Do these values differ from the estimates from the first part of the assignment?

There is an increase of 1, 408 steps in the mean from the data analyzed in the beginning and the data analyzed after replacement of the missing values.

mean(spddata$steps) - mean(SPDAdata$steps)

## [1] -1408

There is a smaller increase in the median value of 176 steps.

median(spddata$steps) - median(SPDAdata$steps)

## [1] -176

Having missing values prevented me from being able to calculate a true average. Given that in calculating the mean NA values were calculated as a zero, the average number of steps would be higher than the calculated value.

Are there differences in activity patterns between weekdays and weekends?

I have already created a factor variable in the data set that indicates whether a day falls on a weekend or weekday. In order to compare the activity patterns of the weekends v. weekdays, I took subsets of the data, found the average number of steps taken in each interval, and then I combined that data into a single data frame.

##Subsets weekend data
weekend <- subset(noNAdata, noNAdata$WEorWD == "weekend")

##Subsets weekday data
weekday <- subset(noNAdata, noNAdata$WEorWD  == "weekday")
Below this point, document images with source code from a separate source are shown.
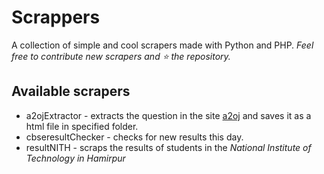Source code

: # Scrappers
A collection of simple and cool scrapers made with Python and PHP.
*Feel free to contribute new scrapers and :star: the repository.*

## Available scrapers
- a2ojExtractor - extracts the question in the site [a2oj](https://a2oj.com/) and saves it as a html file in specified folder.
- cbseresultChecker - checks for new results this day.
- resultNITH - scraps the results of students in the *National Institute of Technology in Hamirpur*
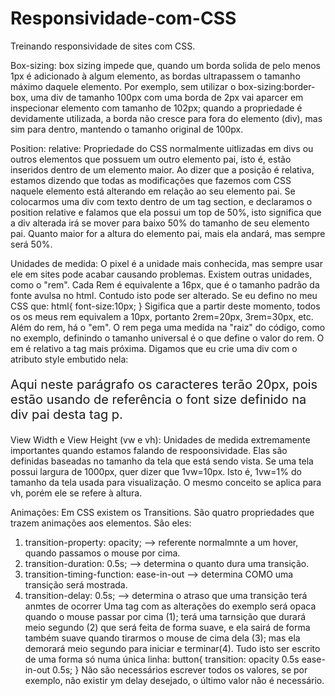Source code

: # Responsividade-com-CSS
Treinando responsividade de sites com CSS.

Box-sizing:
box sizing impede que, quando um borda solida de pelo menos 1px é adicionado à algum elemento, as bordas ultrapassem o tamanho máximo daquele elemento. Por exemplo, sem utilizar o box-sizing:border-box, uma div de tamanho 100px com uma borda de 2px vai aparcer em inspecionar elemento com tamanho de 102px; quando a propriedade é devidamente utilizada, a borda não cresce para fora do elemento (div), mas sim para dentro, mantendo o tamanho original de 100px.

Position: relative:
Propriedade do CSS normalmente uitlizadas em divs ou outros elementos que possuem um outro elemento pai, isto é, estão inseridos dentro de um elemento maior. Ao dizer que a posição é relativa, estamos dizendo que todas as modificações que fazemos com CSS naquele elemento está alterando em relação ao seu elemento pai. Se colocarmos uma div com texto dentro de um tag section, e declaramos o position relative e falamos que ela possui um top de 50%, isto significa que a div alterada irá se mover para baixo 50% do tamanho de seu elemento pai. Quanto maior for a altura do elemento pai, mais ela andará, mas sempre será 50%.   

Unidades de medida:
O pixel é a unidade mais conhecida, mas sempre usar ele em sites pode acabar causando problemas. Existem outras unidades, como o "rem". Cada Rem é equivalente a 16px, que é o tamanho padrão da fonte avulsa no html. Contudo isto pode ser alterado. Se eu defino no meu CSS que:
        html{
            font-size:10px;
        }
    Sigifica que a partir deste momento, todos os os meus rem equivalem a 10px, portanto 2rem=20px, 3rem=30px, etc.
    Além do rem, há o "em". O rem pega uma medida na "raiz" do código, como no exemplo, definindo o tamanho universal é o que define o valor do rem. O em é relativo a tag mais próxima. Digamos que eu crie uma div com o atributo style embutido nela:
        <div style='font-size: 10px;'>
            <p style='font-size: 2em;'>Aqui neste parágrafo os caracteres terão 20px, pois estão usando de referência o font size definido na div pai desta tag p.</p>
        </div>

View Width e View Height (vw e vh):
Unidades de medida extremamente importantes quando estamos falando de respoonsividade. Elas são definidas baseadas no tamanho da tela que está sendo vista. Se uma tela possui largura de 1000px, quer dizer que 1vw=10px. Isto é, 1vw=1% do tamanho da tela usada para visualização. O mesmo conceito se aplica para vh, porém ele se refere à altura. 

Animações:
Em CSS existem os Transitions. São quatro propriedades que trazem animações aos elementos. São eles:
1) transition-property: opacity;  --> referente normalmnte a um hover, quando passamos o mouse por cima.
2) transition-duration: 0.5s;     --> determina o quanto dura uma transição.
3) transition-timing-function: ease-in-out --> determina COMO uma transição será mostrada.
4) transition-delay: 0.5s;        --> determina o atraso que uma transição terá anmtes de ocorrer
Uma tag com as alterações do exemplo será opaca quando o mouse passar por cima (1); terá uma tarnsição que durará meio segundo (2) que será feita de forma suave, e ela sairá de forma também suave quando tirarmos o mouse de cima dela (3); mas ela demorará meio segundo para iniciar e terminar(4).
Tudo isto ser escrito de uma forma só numa única linha:
    button{
        transition: opacity 0.5s ease-in-out 0.5s;
    } Não são necessários escrever todos os valores, se por exemplo, não existir ym delay desejado, o último valor não é necessário.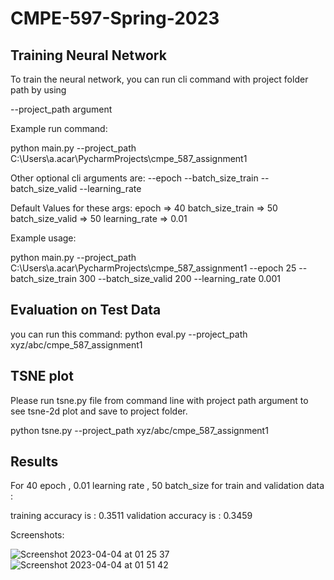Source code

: # CMPE-597-Spring-2023

## Training Neural Network
To train the neural network, you can run cli command with project folder path by using  

--project_path argument

Example run command:

python main.py --project_path C:\Users\a.acar\PycharmProjects\cmpe_587_assignment1

Other optional cli arguments are:
--epoch 
--batch_size_train
--batch_size_valid
--learning_rate

Default Values for these args:
epoch => 40
batch_size_train => 50
batch_size_valid => 50
learning_rate => 0.01

Example usage:

python main.py --project_path C:\Users\a.acar\PycharmProjects\cmpe_587_assignment1 --epoch 25 --batch_size_train 300 --batch_size_valid 200 --learning_rate 0.001

## Evaluation on Test Data
you can run this command:
python eval.py --project_path xyz/abc/cmpe_587_assignment1

## TSNE plot
Please run tsne.py file from command line with project path argument to see tsne-2d plot and save to project folder.

python tsne.py --project_path xyz/abc/cmpe_587_assignment1

## Results

For 40 epoch , 0.01 learning rate , 50 batch_size for train and validation data :

training accuracy is : 0.3511 validation accuracy is : 0.3459

Screenshots:

![Screenshot 2023-04-04 at 01 25 37](https://user-images.githubusercontent.com/29437625/229853409-83700245-4115-4f00-b091-7ef6e09ec14e.png)
![Screenshot 2023-04-04 at 01 51 42](https://user-images.githubusercontent.com/29437625/229853426-0de36958-f3bf-4bbf-90a5-1e219c1fcf0f.png)


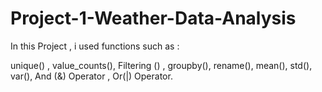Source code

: # Project-1-Weather-Data-Analysis


In this Project , i used functions such as : 

unique() ,
value_counts(),
Filtering () ,
groupby(), 
rename(),
mean(),
std(),
var(),
And (&) Operator , 
Or(|) Operator.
##Calculates mean values for steps by interval
weekend <- aggregate(weekend$steps, by = list(interval = weekend$interval), mean)

weekday <- aggregate(weekday$steps, by = list(interval = weekday$interval), mean)

##Adds weekend and weekday indentifiers
weekend <- cbind(weekend, c("weekend"))
weekday <- cbind(weekday, c("weekday"))

##renames columns to improve readablity and ensure data frames identical names  
colnames(weekend) <- c("interval", "steps", "WEorWD")
colnames(weekday) <- c("interval", "steps", "WEorWD")

##Combines the two data frames into one
WDWEave <- rbind(weekend, weekday)

Using the ggplot2 package, I created a panel plot comparing the activity patterns of weekends and weekdays.

WDWEave$interval <- sprintf("%04d", WDWEave$interval)

WDWEave$interval <- strptime(factor(WDWEave$interval),"%H%M")

g <- ggplot(WDWEave, aes(interval, steps))

g + geom_line() + scale_x_datetime(labels= date_format("%H%M")) + 
facet_grid(WEorWD~.) + ggtitle("Average Daily Activity Pattern")

plot of chunk unnamed-chunk-21

On average the measured activity level increased during the day on weekends.